Post-Winter Car Care Tips

November 12, 2017

Though Phil the groundhog says we have six more weeks of winter, it’s beginning to feel more like spring in Texas. With the warmer weather drawing near, you may start to notice the cold weather was particularly harsh on your car this year.

How can you avoid this?

Here are a few, simple ways you can de-winterize your vehicle, while also protecting yourself from costly auto repairs as well as dangerous driving situations.

Stay Cool
Coolant doesn’t only keep your car from overheating, it also protects your engine against corrosion. Every vehicle requires a certain ratio of antifreeze to water. To check the composition of your radiator’s fluid, you can pick-up an inexpensive anti-freeze tester at your local auto parts store. Your owner’s manual or mechanic can explain what ratio is best for your car; or most vehicles, a winter ratio is 60% coolant to 40% water. Using a coolant with ethylene glycol can also help protect your engine.

Wipe It Up
Those who have driven behind a truck that kicks up slushy, winter mud on your windshield can appreciate the importance of wipers and washer fluid. For best results in cleaning off all that winter grime, select a washer fluid with an antifreeze solution, but be careful as some harsh washer fluids can damage your car’s paint.

Belt It Out
Cold temperatures can weaken and tear the belts and hoses that help make your engine run smoothly. Stop by your local auto repair shop and have them check that all belts and hoses are working efficiently and are undamaged.

Tire Pressure
Have you ever noticed your car’s tire pressure light sometimes comes on during the winter? Or maybe you’ve noticed that your car just isn’t getting the same gas mileage as it used to? Under-inflated tires can lower your gas mileage and are typically more prone to damage (flats, blow-outs, etc.). Check your tire pressure to make sure the cold weather hasn’t deflated them.

Battery Test
Extremely cold weather can reduce a car’s battery life by 50%! To ensure you don’t get stranded with a dead battery, check your car’s battery life.

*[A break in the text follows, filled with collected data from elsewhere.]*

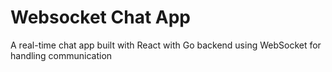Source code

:# Websocket Chat App

A real-time chat app built with React with Go backend using WebSocket for handling communication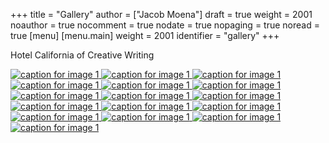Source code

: +++
title = "Gallery"
author = ["Jacob Moena"]
draft = true
weight = 2001
noauthor = true
nocomment = true
nodate = true
nopaging = true
noread = true
[menu]
  [menu.main]
    weight = 2001
    identifier = "gallery"
+++

Hotel California of Creative Writing

<div id="gallery">
    <a href="/gallery/hoca/1splash.png" rel="hhc" class="swipebox" title="caption for image 1">
        <img alt="caption for image 1" src="/gallery/hocasmall/1splash.png"/>
    </a>
    <a href="/gallery/hoca/2zen.png" rel="hhc" class="swipebox" title="caption for image 1">
        <img alt="caption for image 1" src="/gallery/hocasmall/2zen.png"/>
    </a>
    <a href="/gallery/hoca/3tracktable.png"  rel="hhc" class="swipebox" title="caption for image 1">
        <img alt="caption for image 1" src="/gallery/hocasmall/3tracktable.png"/>
    </a>
    <a href="/gallery/hoca/4dictionary.png"  rel="hhc" class="swipebox" title="caption for image 1">
        <img alt="caption for image 1" src="/gallery/hocasmall/4dictionary.png"/>
    </a>
    <a href="/gallery/hoca/5webster.png"  rel="hhc" class="swipebox" title="caption for image 1">
        <img alt="caption for image 1" src="/gallery/hocasmall/5webster.png"/>
    </a>
    <a href="/gallery/hoca/6synonyms.png"  rel="hhc" class="swipebox" title="caption for image 1">
        <img alt="caption for image 1" src="/gallery/hocasmall/6synonyms.png"/>
    </a>
    <a href="/gallery/hoca/7definitions.png"  rel="hhc" class="swipebox" title="caption for image 1">
        <img alt="caption for image 1" src="/gallery/hocasmall/7definitions.png"/>
    </a>
    <a href="/gallery/hoca/8sentences.png"  rel="hhc" class="swipebox" title="caption for image 1">
        <img alt="caption for image 1" src="/gallery/hocasmall/8sentences.png"/>
    </a>
    <a href="/gallery/hoca/9clocktable.png"  rel="hhc" class="swipebox" title="caption for image 1">
        <img alt="caption for image 1" src="/gallery/hocasmall/9clocktable.png"/>
    </a>
    <a href="/gallery/hoca/10pomodoro.png"  rel="hhc" class="swipebox" title="caption for image 1">
        <img alt="caption for image 1" src="/gallery/hocasmall/10pomodoro.png"/>
    </a>
    <a href="/gallery/hoca/11pomodoro_light.png"  rel="hhc" class="swipebox" title="caption for image 1">
        <img alt="caption for image 1" src="/gallery/hocasmall/11pomodoro_light.png"/>
    </a>
    <a href="/gallery/hoca/12columns.png"  rel="hhc" class="swipebox" title="caption for image 1">
        <img alt="caption for image 1" src="/gallery/hocasmall/12columns.png"/>
    </a>
    <a href="/gallery/hoca/13orgwc.png"  rel="hhc" class="swipebox" title="caption for image 1">
        <img alt="caption for image 1" src="/gallery/hocasmall/13orgwc.png"/>
    </a>
    <a href="/gallery/hoca/14writegoodmode.png"  rel="hhc" class="swipebox" title="caption for image 1">
        <img alt="caption for image 1" src="/gallery/hocasmall/14writegoodmode.png"/>
    </a>
    <a href="/gallery/hoca/15proselint.png"  rel="hhc" class="swipebox" title="caption for image 1">
        <img alt="caption for image 1" src="/gallery/hocasmall/15proselint.png"/>
    </a>
    <a href="/gallery/hoca/16diff.png"  rel="hhc" class="swipebox" title="caption for image 1">
        <img title="caption for image 1" src="/gallery/hocasmall/16diff.png"/>
    </a>
</div>
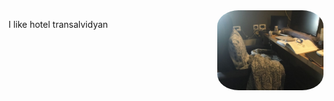 <div style="display: flex; justify-content: space-between; align-items: flex-start;">
  <p style="text-align: left; max-width: 70%;">
    I like hotel transalvidyan
  </p>
  <img src="desk.jpg" alt="Banner Image" width="170" style="border-radius: 20%; margin-left: 20px;"/>
</div>
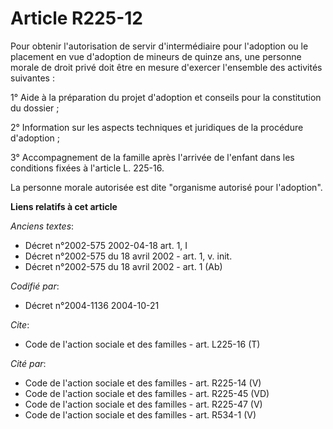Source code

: # Article R225-12

Pour obtenir l'autorisation de servir d'intermédiaire pour l'adoption ou le placement en vue d'adoption de mineurs de quinze
ans, une personne morale de droit privé doit être en mesure d'exercer l'ensemble des activités suivantes :

1° Aide à la préparation du projet d'adoption et conseils pour la constitution du dossier ;

2° Information sur les aspects techniques et juridiques de la procédure d'adoption ;

3° Accompagnement de la famille après l'arrivée de l'enfant dans les conditions fixées à l'article L. 225-16.

La personne morale autorisée est dite "organisme autorisé pour l'adoption".

**Liens relatifs à cet article**

_Anciens textes_:

  - Décret n°2002-575 2002-04-18 art. 1, I
  - Décret n°2002-575 du 18 avril 2002 - art. 1, v. init.
  - Décret n°2002-575 du 18 avril 2002 - art. 1 (Ab)

_Codifié par_:

  - Décret n°2004-1136 2004-10-21

_Cite_:

  - Code de l'action sociale et des familles - art. L225-16 (T)

_Cité par_:

  - Code de l'action sociale et des familles - art. R225-14 (V)
  - Code de l'action sociale et des familles - art. R225-45 (VD)
  - Code de l'action sociale et des familles - art. R225-47 (V)
  - Code de l'action sociale et des familles - art. R534-1 (V)
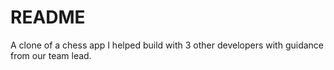 # README

A clone of a chess app I helped build with 3 other developers with guidance from our team lead. 

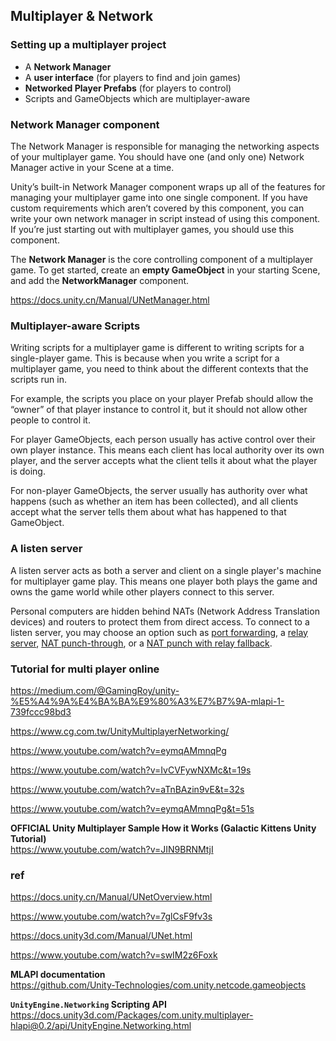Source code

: ## Multiplayer & Network


### Setting up a multiplayer project

- A **Network Manager**
- A **user interface** (for players to find and join games)
- **Networked Player Prefabs** (for players to control)
- Scripts and GameObjects which are multiplayer-aware


### Network Manager component
The Network Manager is responsible for managing the networking aspects of your multiplayer game. You should have one (and only one) Network Manager active in your Scene at a time.
 
Unity’s built-in Network Manager component wraps up all of the features for managing your multiplayer game into one single component. If you have custom requirements which aren’t covered by this component, you can write your own network manager in script instead of using this component. If you’re just starting out with multiplayer games, you should use this component.

The **Network Manager** is the core controlling component of a multiplayer game. To get started, create an **empty GameObject** in your starting Scene, and add the **NetworkManager** component. 


https://docs.unity.cn/Manual/UNetManager.html


### Multiplayer-aware Scripts
Writing scripts for a multiplayer game is different to writing scripts for a single-player game. This is because when you write a script for a multiplayer game, you need to think about the different contexts that the scripts run in.


For example, the scripts you place on your player Prefab should allow the “owner” of that player instance to control it, but it should not allow other people to control it.

For player GameObjects, each person usually has active control over their own player instance. This means each client has local authority over its own player, and the server accepts what the client tells it about what the player is doing.

For non-player GameObjects, the server usually has authority over what happens (such as whether an item has been collected), and all clients accept what the server tells them about what has happened to that GameObject.

### A listen server
A listen server acts as both a server and client on a single player's machine for multiplayer game play. This means one player both plays the game and owns the game world while other players connect to this server.

Personal computers are hidden behind NATs (Network Address Translation devices) and routers to protect them from direct access. To connect to a listen server, you may choose an option such as [port forwarding](https://docs-multiplayer.unity3d.com/netcode/current/learn/listen-server-host-architecture/#port-forwarding#port-forwarding), a [relay server](https://docs-multiplayer.unity3d.com/netcode/current/learn/listen-server-host-architecture/#port-forwarding#relay-server), [NAT punch-through](https://docs-multiplayer.unity3d.com/netcode/current/learn/listen-server-host-architecture/#port-forwarding#nat-punchthrough), or a [NAT punch with relay fallback](https://docs-multiplayer.unity3d.com/netcode/current/learn/listen-server-host-architecture/#port-forwarding#nat-punch-and-relay-fallback).


### Tutorial for multi player online
https://medium.com/@GamingRoy/unity-%E5%A4%9A%E4%BA%BA%E9%80%A3%E7%B7%9A-mlapi-1-739fccc98bd3

https://www.cg.com.tw/UnityMultiplayerNetworking/

https://www.youtube.com/watch?v=eymqAMmnqPg

https://www.youtube.com/watch?v=IvCVFywNXMc&t=19s

https://www.youtube.com/watch?v=aTnBAzin9vE&t=32s

https://www.youtube.com/watch?v=eymqAMmnqPg&t=51s

**OFFICIAL Unity Multiplayer Sample How it Works (Galactic Kittens Unity Tutorial)** \
https://www.youtube.com/watch?v=JIN9BRNMtjI

### ref
https://docs.unity.cn/Manual/UNetOverview.html

https://www.youtube.com/watch?v=7glCsF9fv3s

https://docs.unity3d.com/Manual/UNet.html

https://www.youtube.com/watch?v=swIM2z6Foxk

**MLAPI documentation** \
https://github.com/Unity-Technologies/com.unity.netcode.gameobjects

**`UnityEngine.Networking` Scripting API** \
https://docs.unity3d.com/Packages/com.unity.multiplayer-hlapi@0.2/api/UnityEngine.Networking.html
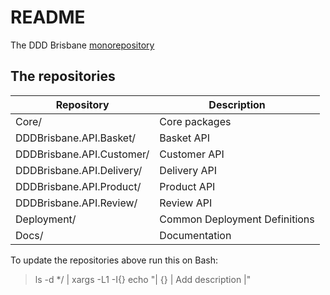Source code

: # README

The DDD Brisbane [monorepository](https://en.wikipedia.org/wiki/Monorepo)

## The repositories

| Repository | Description |
|-|-|
| Core/ | Core packages |
| DDDBrisbane.API.Basket/    | Basket API |
| DDDBrisbane.API.Customer/ | Customer API |
| DDDBrisbane.API.Delivery/ | Delivery API |
| DDDBrisbane.API.Product/   | Product API |
| DDDBrisbane.API.Review/   | Review API |
| Deployment/ | Common Deployment Definitions |
| Docs/ | Documentation |

To update the repositories above run this on Bash:

> ls -d */ | xargs -L1 -I{}  echo "| {} | Add description |"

There is a simple test you can do to check the life of your battery before getting a mechanic involved. Turn on the vehicle’s headlights before starting the engine. If the headlights get brighter once the engine has been started, a more detailed battery test is needed.

Taking these steps now to ensure your car has withheld any damages from winter will not only save you time, but will keep you from paying a hefty car repair bill.